It has been well established that New Zealand’s population is aging. Studies have been conducted to assess the impact of the increasing incidence of chronic illnesses on healthcare services, but the burden of hearing loss has been overlooked.
A greater proportion of the New Zealand’s population is living longer, meaning that centrally-funded health and social resources are being put under increasing pressure. In 1951, the median age was 29; in 2011-12 it was 37 and it is predicted to increase to 44 years by 2061.
The impact of an aging society on hearing healthcare has not yet been addressed. According to recent research by Daniel Exeter and colleagues, the number of New Zealanders with some degree of hearing impairment is expected to increase significantly in the next 50 years. The study, published in the New Zealand Medical Journal, approximated the burden of hearing loss in New Zealand as the population structure changes between 2011 and 2061.
Population data from Statistics New Zealand was utilised to estimate the distribution of the population between 2011 and 2061 by age and sex. The potential impact of an aging population on the prevalence of hearing loss was determined by applying hearing loss estimates, stratified by age, to the population projection.
“While the prevalence of hearing loss among those aged 14–49 years is expected to decrease, the prevalence among the population aged ≥70 years is expected to double between 2011 and 2061,” the authors write.

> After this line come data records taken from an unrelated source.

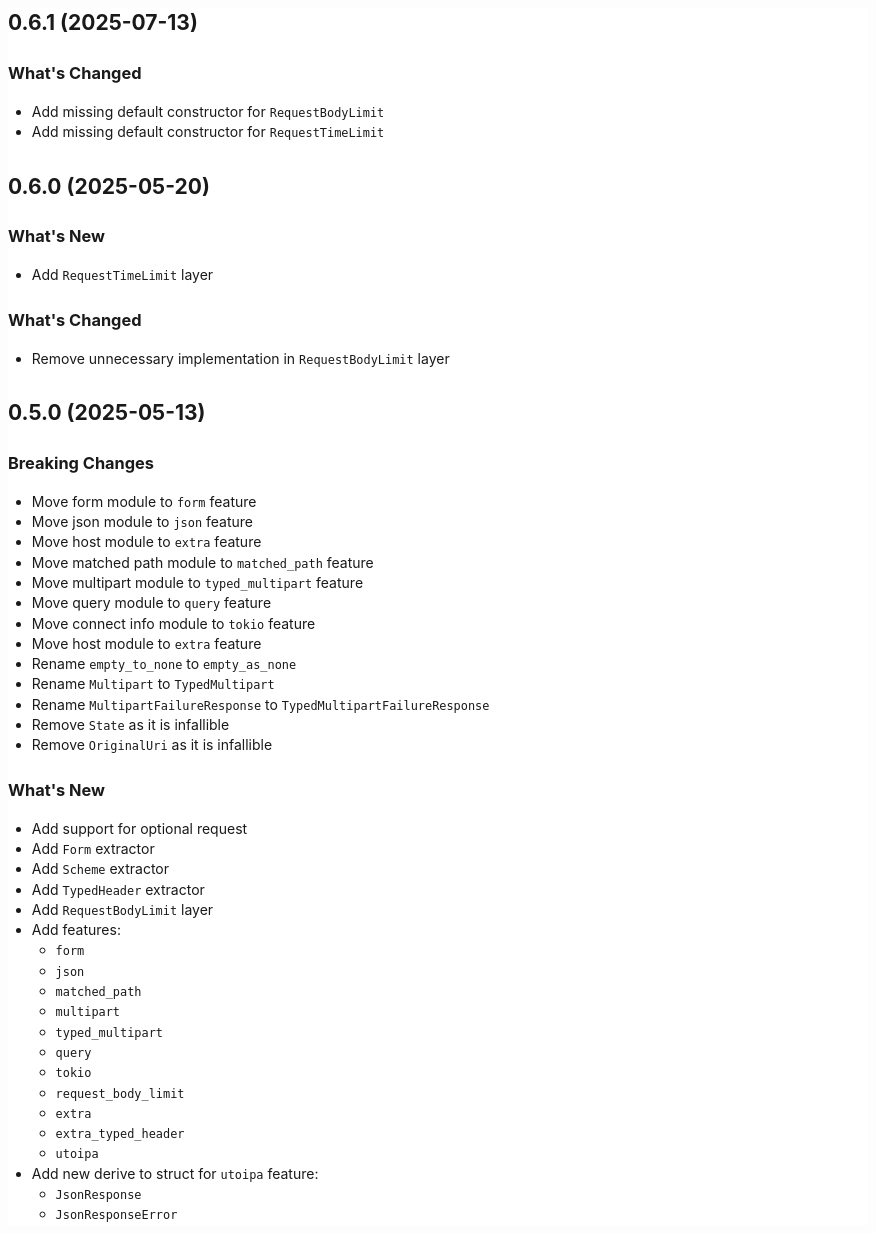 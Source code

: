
 ```diff
```

## 0.6.1 (2025-07-13)

### What's Changed

- Add missing default constructor for `RequestBodyLimit`
- Add missing default constructor for `RequestTimeLimit`

## 0.6.0 (2025-05-20)

### What's New

- Add `RequestTimeLimit` layer

### What's Changed

- Remove unnecessary implementation in `RequestBodyLimit` layer

## 0.5.0 (2025-05-13)

### Breaking Changes

- Move form module to `form` feature
- Move json module to `json` feature
- Move host module to `extra` feature
- Move matched path module to `matched_path` feature
- Move multipart module to `typed_multipart` feature
- Move query module to `query` feature
- Move connect info module to `tokio` feature
- Move host module to `extra` feature
- Rename `empty_to_none` to `empty_as_none`
- Rename `Multipart` to `TypedMultipart`
- Rename `MultipartFailureResponse` to `TypedMultipartFailureResponse`
- Remove `State` as it is infallible
- Remove `OriginalUri` as it is infallible

### What's New

- Add support for optional request
- Add `Form` extractor
- Add `Scheme` extractor
- Add `TypedHeader` extractor
- Add `RequestBodyLimit` layer
- Add features:
    - `form`
    - `json`
    - `matched_path`
    - `multipart`
    - `typed_multipart`
    - `query`
    - `tokio`
    - `request_body_limit`
    - `extra`
    - `extra_typed_header`
    - `utoipa`
- Add new derive to struct for `utoipa` feature:
    - `JsonResponse`
    - `JsonResponseError`
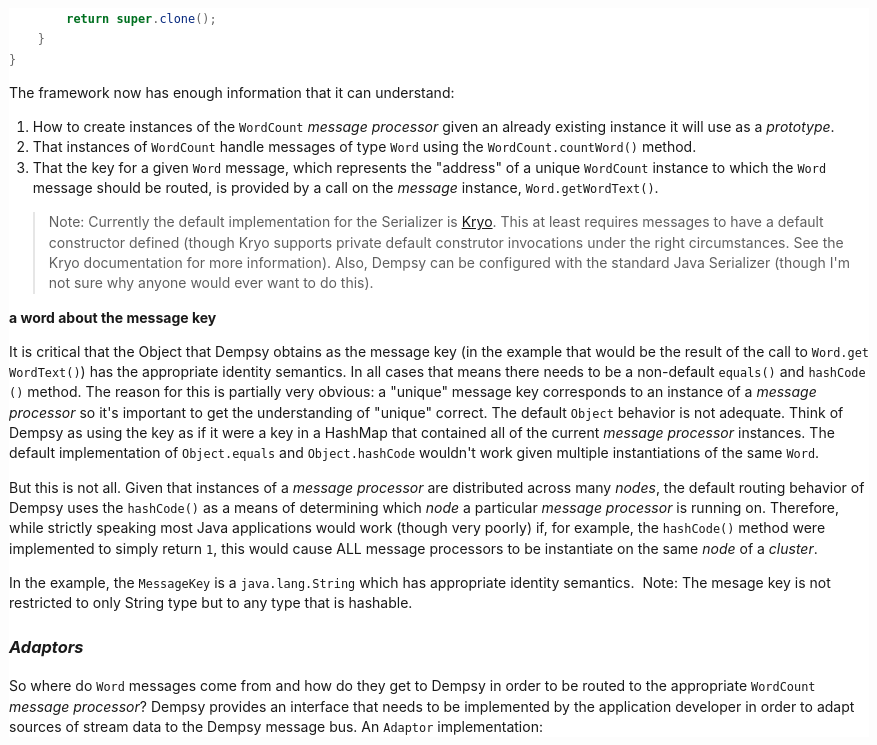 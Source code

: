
 ```java
        return super.clone();
    }
}

```

The framework now has enough information that it can understand:

1. How to create instances of the `WordCount` _message processor_ given an already existing instance it will use as a _prototype_.
1. That instances of `WordCount` handle messages of type `Word` using the `WordCount.countWord()` method.
1. That the key for a given `Word` message, which represents the "address" of a unique `WordCount` instance to which the `Word` message should be routed, is provided by a call on the _message_ instance, `Word.getWordText()`.

>Note: Currently the default implementation for the Serializer is <a href="http://code.google.com/p/kryo/">Kryo</a>.
>This at least requires messages to have a default constructor defined (though Kryo supports private default
>construtor invocations under the right circumstances. See the Kryo documentation for more information). 
>Also, Dempsy can be configured with the standard Java Serializer (though I'm not sure why anyone would ever
> want to do this).

**a word about the message key**

It is critical that the Object that Dempsy obtains as the message key (in the example that would be the result of the call to `Word.getWordText()`) has the appropriate identity semantics. In all cases that means there needs to be a non-default `equals()` and `hashCode()` method. The reason for this is partially very obvious: a "unique" message key corresponds to an instance of a _message processor_ so it's important to get the understanding of "unique" correct. The default `Object` behavior is not adequate. Think of Dempsy as using the key as if it were a key in a HashMap that contained all of the current _message processor_ instances. The default implementation of `Object.equals` and `Object.hashCode` wouldn't work given multiple instantiations of the same `Word`.

But this is not all. Given that instances of a _message processor_ are distributed across many _nodes_, the default routing behavior of Dempsy uses the `hashCode()` as a means of determining which _node_ a particular _message processor_ is running on. Therefore, while strictly speaking most Java applications would work (though very poorly) if, for example, the `hashCode()` method were implemented to simply return `1`, this would cause ALL message processors to be instantiate on the same _node_ of a _cluster_.

In the example, the `MessageKey` is a `java.lang.String` which has appropriate identity semantics. &nbsp;Note: The mesage key is not restricted to only String type but to any type that is hashable.

### _Adaptors_

So where do `Word` messages come from and how do they get to Dempsy in order to be routed to the appropriate `WordCount` _message processor_? Dempsy provides an interface that needs to be implemented by the application developer in order to adapt sources of stream data to the Dempsy message bus. An `Adaptor` implementation:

The changing demography of New Zealand has implications for the provision of hearing health services over the next 50 years. In 2011, adults aged 65 or more made up 13% of the population. This is expected to almost double over the next 50 years with this age group accounting for 25% of the population.

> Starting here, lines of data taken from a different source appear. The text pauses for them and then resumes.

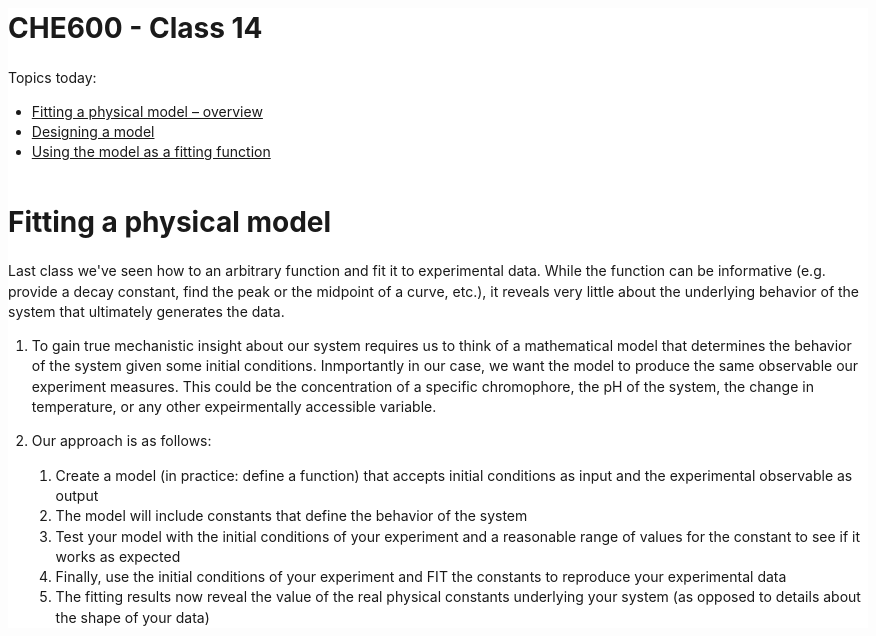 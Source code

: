 <script type="text/x-mathjax-config">
  MathJax.Hub.Config({
    TeX: {
      equationNumbers: { autoNumber: "AMS" },
      tagSide: "right"
    },
    tex2jax: {
      inlineMath: [ ['$','$'], ["\\(","\\)"] ],
      displayMath: [ ['$$','$$'], ["\\[","\\]"] ],
      processEscapes: true
    }
  });
  MathJax.Hub.Register.StartupHook("TeX AMSmath Ready", function () {
    MathJax.InputJax.TeX.Stack.Item.AMSarray.Augment({
      clearTag() {
        if (!this.global.notags) {
          this.super(arguments).clearTag.call(this);
        }
      }
    });
  });
</script>
<script type="text/javascript" charset="utf-8"
  src="https://cdn.jsdelivr.net/npm/mathjax@2/MathJax.js?config=TeX-AMS_CHTML">
</script>


# CHE600 - Class 14

Topics today:
* [Fitting a physical model – overview](#fitting-a-physical-model)
* [Designing a model](#designing-a-model)
* [Using the model as a fitting function](#fitting-our-model-to-our-data--homework-2)

# Fitting a physical model

Last class we've seen how to an arbitrary function and fit it to experimental data. While the function can be informative (e.g. provide a decay constant, find the peak or the midpoint of a curve, etc.), it reveals very little about the underlying behavior of the system that ultimately generates the data. 

1. To gain true mechanistic insight about our system requires us to think of a mathematical model that determines the behavior of the system given some initial conditions. Inmportantly in our case, we want the model to produce the same observable our experiment measures. This could be the concentration of a specific chromophore, the pH of the system, the change in temperature, or any other expeirmentally accessible variable. 

2. Our approach is as follows: 
    1. Create a model (in practice: define a function) that accepts initial conditions as input and the experimental observable as output
    2. The model will include constants that define the behavior of the system
    3. Test your model with the initial conditions of your experiment and a reasonable range of values for the constant to see if it works as expected
    4. Finally, use the initial conditions of your experiment and FIT the constants to reproduce your experimental data
    5. The fitting results now reveal the value of the real physical constants underlying your system (as opposed to details about the shape of your data)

The authors also provide data that suggests an increasing proportion of the older population (≥65 years) will choose to settle in rural, coastal areas such as Northland, Tasman and the West Coast, rather than the bigger cities.

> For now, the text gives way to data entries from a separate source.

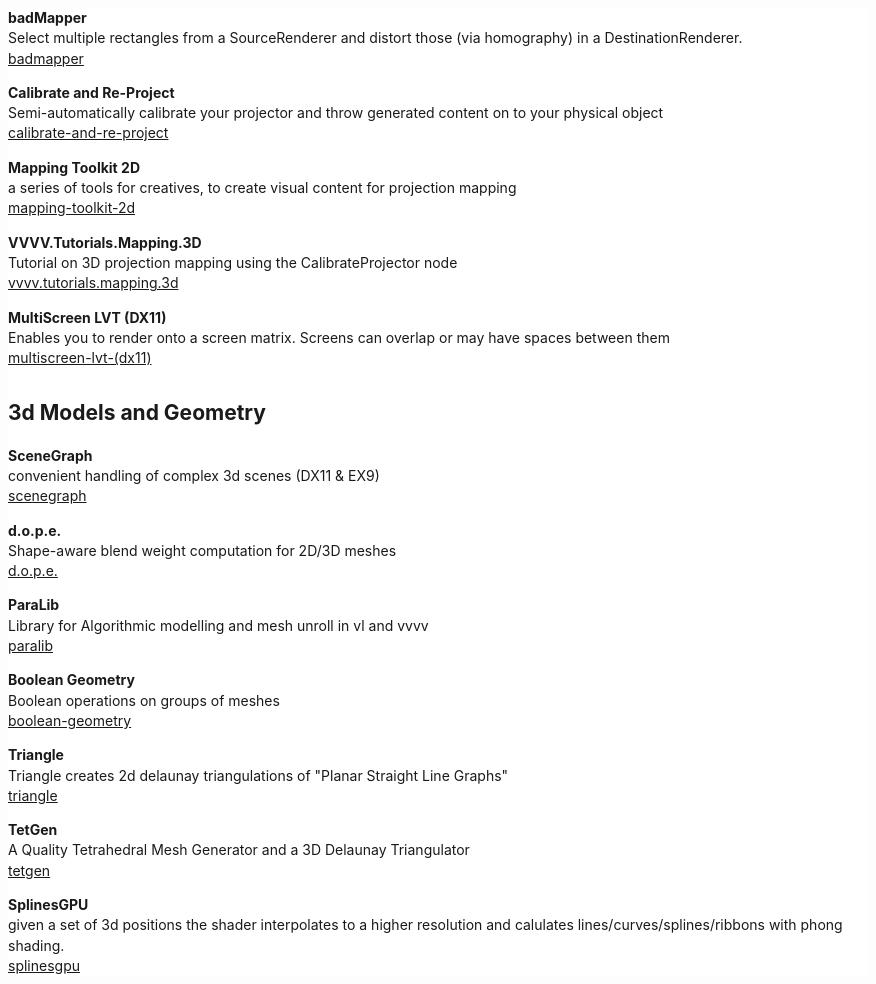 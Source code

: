 **badMapper**  
Select multiple rectangles from a SourceRenderer and distort those (via homography) in a DestinationRenderer.  
[badmapper](xref:contribution/badmapper)  
  
**Calibrate and Re-Project**  
Semi-automatically calibrate your projector and throw generated content on to your physical object  
[calibrate-and-re-project](xref:contribution/calibrate-and-re-project)  
  
**Mapping Toolkit 2D**  
a series of tools for creatives, to create visual content for projection mapping  
[mapping-toolkit-2d](xref:contribution/mapping-toolkit-2d)  
  
  
  
**VVVV.Tutorials.Mapping.3D**  
Tutorial on 3D projection mapping using the CalibrateProjector node  
[vvvv.tutorials.mapping.3d](xref:contribution/vvvv.tutorials.mapping.3d)  
  
**MultiScreen LVT (DX11)**  
Enables you to render onto a screen matrix. Screens can overlap or may have spaces between them  
[multiscreen-lvt-(dx11)](xref:contribution/multiscreen-lvt-(dx11))  
  
  
  
## 3d Models and Geometry  

  
**SceneGraph**  
convenient handling of complex 3d scenes (DX11 & EX9)  
[scenegraph](xref:contribution/scenegraph)  
  
**d.o.p.e.**  
Shape-aware blend weight computation for 2D/3D meshes  
[d.o.p.e.](xref:contribution/d.o.p.e.)  
  
**ParaLib**  
Library for Algorithmic modelling and mesh unroll in vl and vvvv  
[paralib](xref:contribution/paralib)  
  
  
  
**Boolean Geometry**  
Boolean operations on groups of meshes  
[boolean-geometry](xref:contribution/boolean-geometry)  
  
**Triangle**  
Triangle creates 2d delaunay triangulations of "Planar Straight Line Graphs"  
[triangle](xref:contribution/triangle)  
  
**TetGen**  
A Quality Tetrahedral Mesh Generator and a 3D Delaunay Triangulator  
[tetgen](xref:contribution/tetgen)  
  
  
  
**SplinesGPU**  
given a set of 3d positions the shader interpolates to a higher resolution and calulates lines/curves/splines/ribbons with phong shading.  
[splinesgpu](xref:contribution/splinesgpu)  
   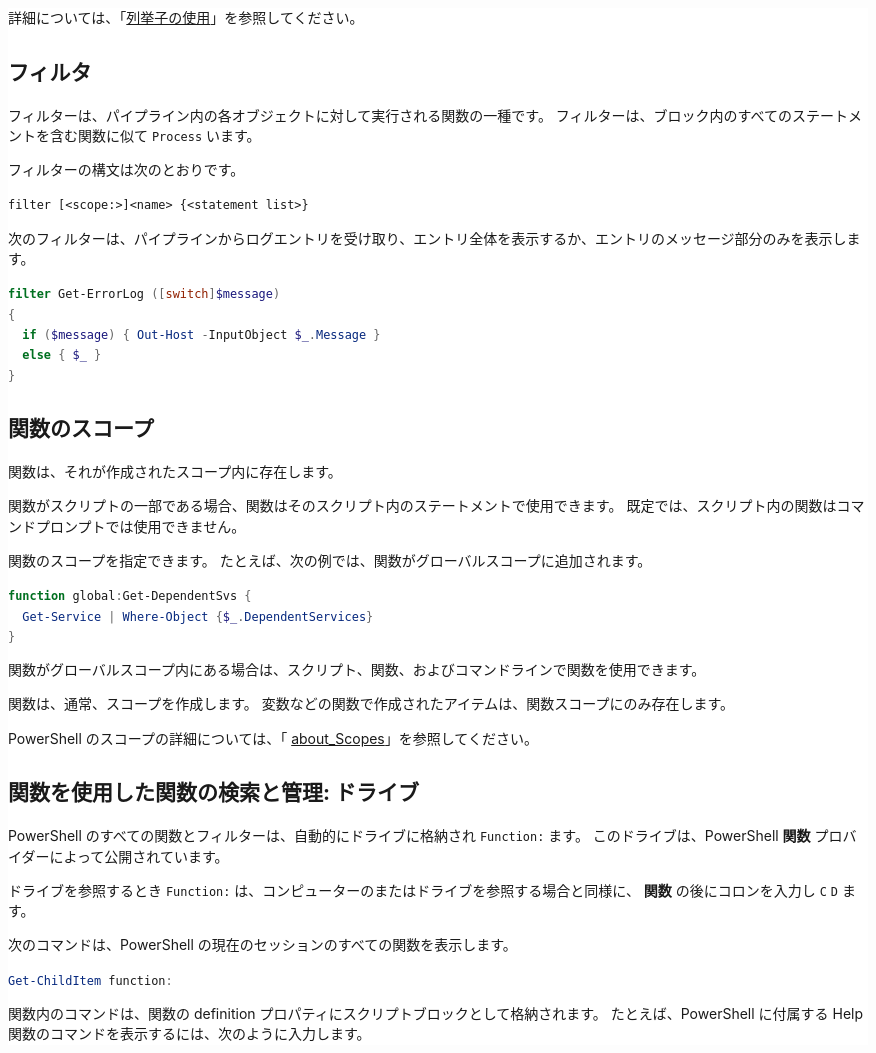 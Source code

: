 詳細については、「[列挙子の使用](about_Automatic_Variables.md#using-enumerators)」を参照してください。

## <a name="filters"></a>フィルタ

フィルターは、パイプライン内の各オブジェクトに対して実行される関数の一種です。 フィルターは、ブロック内のすべてのステートメントを含む関数に似て `Process` います。

フィルターの構文は次のとおりです。

```
filter [<scope:>]<name> {<statement list>}
```

次のフィルターは、パイプラインからログエントリを受け取り、エントリ全体を表示するか、エントリのメッセージ部分のみを表示します。

```powershell
filter Get-ErrorLog ([switch]$message)
{
  if ($message) { Out-Host -InputObject $_.Message }
  else { $_ }
}
```

## <a name="function-scope"></a>関数のスコープ

関数は、それが作成されたスコープ内に存在します。

関数がスクリプトの一部である場合、関数はそのスクリプト内のステートメントで使用できます。 既定では、スクリプト内の関数はコマンドプロンプトでは使用できません。

関数のスコープを指定できます。 たとえば、次の例では、関数がグローバルスコープに追加されます。

```powershell
function global:Get-DependentSvs {
  Get-Service | Where-Object {$_.DependentServices}
}
```

関数がグローバルスコープ内にある場合は、スクリプト、関数、およびコマンドラインで関数を使用できます。

関数は、通常、スコープを作成します。 変数などの関数で作成されたアイテムは、関数スコープにのみ存在します。

PowerShell のスコープの詳細については、「 [about_Scopes](about_Scopes.md)」を参照してください。

## <a name="finding-and-managing-functions-using-the-function-drive"></a>関数を使用した関数の検索と管理: ドライブ

PowerShell のすべての関数とフィルターは、自動的にドライブに格納され `Function:` ます。 このドライブは、PowerShell **関数** プロバイダーによって公開されています。

ドライブを参照するとき `Function:` は、コンピューターのまたはドライブを参照する場合と同様に、 **関数** の後にコロンを入力し `C` `D` ます。

次のコマンドは、PowerShell の現在のセッションのすべての関数を表示します。

```powershell
Get-ChildItem function:
```

関数内のコマンドは、関数の definition プロパティにスクリプトブロックとして格納されます。 たとえば、PowerShell に付属する Help 関数のコマンドを表示するには、次のように入力します。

With the prevalence of hearing loss among older people estimated to significantly increase, the demand for hearing healthcare is high – particularly in regions with the greatest elderly population growth. In 10 of the 16 regions across New Zealand, those aged ≥65 years will make up 25% of their population by 2031.
Daniel Exeter and colleagues emphasise that the current level of hearing healthcare would be the absolute minimum to be maintained into the future, regardless of the advancing technologies and medical treatments for hearing loss that will no doubt be implemented in the years to come.
Individuals with hearing loss are managed traditionally by both Audiologists who fit hearing aids, and medically by otolaryngologists. In order to estimate the future hearing health workforce needed to accommodate the projected surge in the population with hearing loss, the authors applied recent membership numbers of audiologists and otolaryngologists to the expected future population.
“In order to remain at the 2011 population to clinician levels, the hearing health workforce will need a further 89 audiologists and 32 more otolaryngologists by 2061 … Recent increases in numbers of audiologists graduating from New Zealand universities would appear to meet this predicted demand for future hearing health services,” the authors conclude.
However, the authors point out that there will still be an increased burden and cost on society due to the increasing number of people requiring hearing aid subsidies.
Daniel Exeter and colleagues plan to extend this research by estimating the likely patterns of hearing loss by level of severity, as well as investigating the ethnic variations in hearing loss.